Authors: Sharon Potts
C
HAPTER
25
Diana sat on the white sofa in Jonathan’s living room. Beyond the sliding glass doors, the sky was the same shade of blue as the suitcase she’d brought to college when she was a freshman. The suitcase she kept in her closet filled with mementos.
The past was everywhere, but she didn’t know if or how it might help her figure out who had taken Ethan so she could get him back.
She heard the clink of glassware and glanced over at Jonathan, who was hunched over the bar. They had come here straight from the luncheonette and hadn’t spoken on the short drive. She’d been thinking about Gertrude and how much Jonathan had said he loved her. Was it possible he blamed Diana for her death? Could he have kidnapped Ethan as an act of revenge? Vengeance was a powerful motive that led people to do unthinkable things, but this theory made sense only if Jonathan knew what really happened on April Fool.
“It’s just after noon,” Jonathan said, his soft voice breaking into her thoughts. “I think it’s acceptable to start drinking.” He handed her a snifter, then sat down beside her with his own.
She took a swallow of brandy. “After you and Gertrude had the fight, did you ever see each other again?”
“You still want to talk about her?” He sounded exasperated.
“Yes.”
He shook his head and released a puff of air. “Okay. We’ll talk about Gertrude.” He set his brandy down on the coffee table and picked up the crimson paperweight that encased a butterfly.
Gertrude had been a butterfly. Free and beautiful. But there had always been something hard surrounding her. Diana wondered if that was the person Jonathan had known, or whether he had seen a different side of her.
“We split up a week or so before the April Fool explosion,” he said. “I never saw her again.” He cradled the paperweight in his hands. “I keep thinking back to our last fight.

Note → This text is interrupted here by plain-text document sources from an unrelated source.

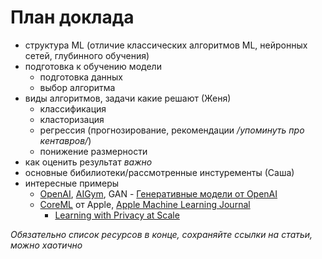 # План доклада

- структура ML (отличие классических алгоритмов ML, нейронных сетей, глубинного обучения)
- подготовка к обучению модели
  - подготовка данных
  - выбор алгоритма
- виды алгоритмов, задачи какие решают (Женя)
  - классификация
  - класторизация 
  - регрессия (прогнозирование, рекомендации */упоминуть про кентавров/*)
  - понижение размерности
- как оценить результат *важно*
- основные бибилиотеки/рассмотренные инстуременты (Саша)
- интересные примеры
  - [OpenAI](https://www.imena.ua/blog/inside-openai/), [AIGym](https://habrahabr.ru/company/newprolab/blog/343834/), GAN - [Генеративные модели от OpenAI](https://habrahabr.ru/company/wunderfund/blog/334568/) 
  - [CoreML](https://habrahabr.ru/company/mobileup/blog/332500/) от Apple, [Apple Machine Learning Journal](https://machinelearning.apple.com)
    - [Learning with Privacy at Scale](https://machinelearning.apple.com/2017/12/06/learning-with-privacy-at-scale.html)

*Обязательно список ресурсов в конце, сохраняйте ссылки на статьи, можно хаотично*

It was just after the news came out that the army was bringing charges against several officers involved with the My Lai Massacre.” He carefully set the paperweight back down on the coffee table. “Gertrude was enraged that there hadn’t been a full-blown investigation. She said the government was covering up the truth, that the slaughter of innocent villagers in My Lai wasn’t an isolated incident but rather the norm. She swore she would avenge them somehow.”
Diana remembered Gertrude’s fury, too. Then, a few days before April Fool, something changed. Her roommate seemed calmer—happy, even.

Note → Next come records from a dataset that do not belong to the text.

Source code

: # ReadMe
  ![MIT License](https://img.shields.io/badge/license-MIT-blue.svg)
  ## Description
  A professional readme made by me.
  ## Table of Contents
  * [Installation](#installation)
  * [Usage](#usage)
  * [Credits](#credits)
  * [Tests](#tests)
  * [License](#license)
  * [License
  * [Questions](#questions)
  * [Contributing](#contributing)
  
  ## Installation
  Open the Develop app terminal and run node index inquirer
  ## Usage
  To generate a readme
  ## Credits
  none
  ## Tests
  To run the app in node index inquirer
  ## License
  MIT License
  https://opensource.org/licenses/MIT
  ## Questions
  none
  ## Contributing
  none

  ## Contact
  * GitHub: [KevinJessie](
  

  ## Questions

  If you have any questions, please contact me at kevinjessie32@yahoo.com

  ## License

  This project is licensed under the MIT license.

Gertrude’s lighter mood would have been right around when Jonathan said he and Gertrude had had their big fight. So why would she have been happy?
A buried memory came to her. Gertrude dancing around the dorm room in a brightly colored scarf, singing,
La cucaracha, la cucaracha.
Then she laughed.
I think I’ll brush up on my Spanish, Pollyanna. Might come in handy.
As though she was planning to go away. Was she? With whom? Jonathan, Jeffrey Schwartz, or with someone else?
A couple of days later, Gertrude was dead.
Diana drank the rest of the brandy and put her glass down too hard on the table. The sudden sound made Jonathan jump.
“How did you feel when you learned Gertrude had died in the explosion?” Diana asked.
His reddish-gray eyebrows came together. “I was devastated, of course. Why are you asking?”
“Were you angry?”
“Angry?” He looked genuinely perplexed. “Well, after I got over my grief, I was angry with her, of course. Angry that she’d put herself in that situation.”
“And you didn’t blame Stormdrain?”
“No more than I blamed the government or the university for their pigheaded policies.” He rubbed his cheek. “What is it, Diana? I don’t understand where you’re going with these questions.”
She wasn’t sure where she was going, either. Jonathan didn’t seem to know anything about her own connection with Stormdrain, which meant it was unlikely he had anything to do with Ethan’s kidnapping.
But there was still Jeffrey. If he knew the truth about April Fool and blamed her for Gertrude’s death, might he have been further enraged by Diana’s relationship with Jonathan, the man who had competed with Jeffrey for Gertrude’s attention forty-five years ago?
Could Jeffrey have kidnapped Ethan and presented the ultimatum, which would both punish Diana and eliminate his former adversary? Or had Gertrude had other secret lovers and confidants? The truth was, Diana didn’t know who was behind the death demand. She only knew she had to do something to get Ethan back.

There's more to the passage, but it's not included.